EXTRACTED MATERIAL
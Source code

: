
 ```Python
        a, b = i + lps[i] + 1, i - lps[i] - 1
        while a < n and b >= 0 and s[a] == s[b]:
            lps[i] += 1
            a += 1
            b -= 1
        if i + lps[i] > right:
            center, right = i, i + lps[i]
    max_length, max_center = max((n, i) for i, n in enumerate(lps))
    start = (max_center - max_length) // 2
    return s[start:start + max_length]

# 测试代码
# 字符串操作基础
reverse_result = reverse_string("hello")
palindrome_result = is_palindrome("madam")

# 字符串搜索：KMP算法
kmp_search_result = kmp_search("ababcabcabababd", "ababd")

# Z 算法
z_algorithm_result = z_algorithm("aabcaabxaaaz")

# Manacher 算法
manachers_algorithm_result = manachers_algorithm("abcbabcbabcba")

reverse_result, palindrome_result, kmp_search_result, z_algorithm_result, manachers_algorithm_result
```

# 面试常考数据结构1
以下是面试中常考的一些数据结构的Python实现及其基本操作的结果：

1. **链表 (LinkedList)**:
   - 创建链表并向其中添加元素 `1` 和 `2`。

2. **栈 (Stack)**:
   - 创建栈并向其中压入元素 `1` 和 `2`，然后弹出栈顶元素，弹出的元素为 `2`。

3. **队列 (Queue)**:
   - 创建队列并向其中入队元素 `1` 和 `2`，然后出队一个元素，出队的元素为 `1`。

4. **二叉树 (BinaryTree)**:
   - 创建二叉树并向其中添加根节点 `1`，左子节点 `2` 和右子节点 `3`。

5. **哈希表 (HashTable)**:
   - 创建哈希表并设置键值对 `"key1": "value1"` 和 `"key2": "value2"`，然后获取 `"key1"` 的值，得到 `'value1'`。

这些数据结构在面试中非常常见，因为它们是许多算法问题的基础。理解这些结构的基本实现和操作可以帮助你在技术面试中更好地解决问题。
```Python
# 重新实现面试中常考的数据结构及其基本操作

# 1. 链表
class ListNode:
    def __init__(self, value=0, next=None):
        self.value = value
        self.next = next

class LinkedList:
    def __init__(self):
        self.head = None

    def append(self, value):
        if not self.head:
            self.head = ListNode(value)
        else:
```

==

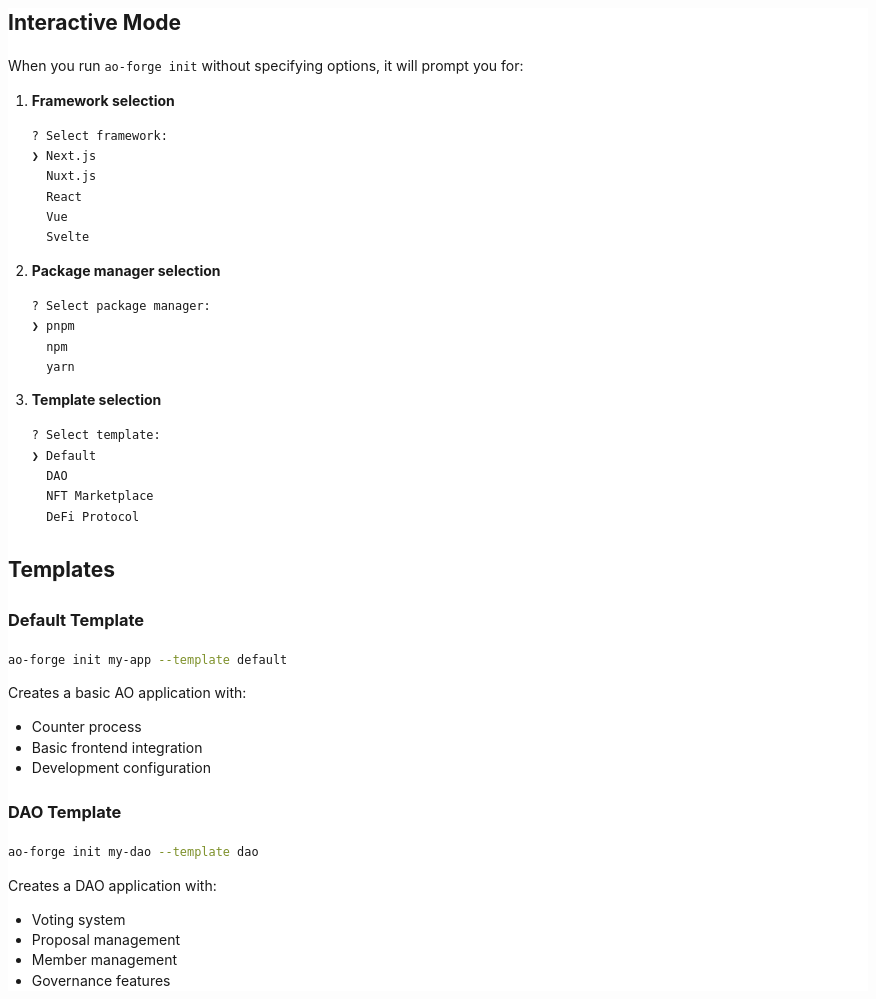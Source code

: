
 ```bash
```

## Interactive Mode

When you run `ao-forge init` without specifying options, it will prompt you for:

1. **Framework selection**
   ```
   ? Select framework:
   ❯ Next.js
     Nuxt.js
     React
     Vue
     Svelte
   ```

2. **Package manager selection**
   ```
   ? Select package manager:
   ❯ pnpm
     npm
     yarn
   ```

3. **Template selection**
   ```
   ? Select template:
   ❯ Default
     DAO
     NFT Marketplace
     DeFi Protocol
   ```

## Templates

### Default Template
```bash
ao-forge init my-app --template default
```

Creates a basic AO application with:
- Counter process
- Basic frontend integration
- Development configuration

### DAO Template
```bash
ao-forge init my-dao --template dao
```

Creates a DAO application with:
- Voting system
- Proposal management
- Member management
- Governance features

GOAL OF THE EXERCISE
Whenever the word "head" occurs in a line above, copy that line.

SOLUTION TO THIS TASK
        self.head = None
        if not self.head:
            self.head = ListNode(value)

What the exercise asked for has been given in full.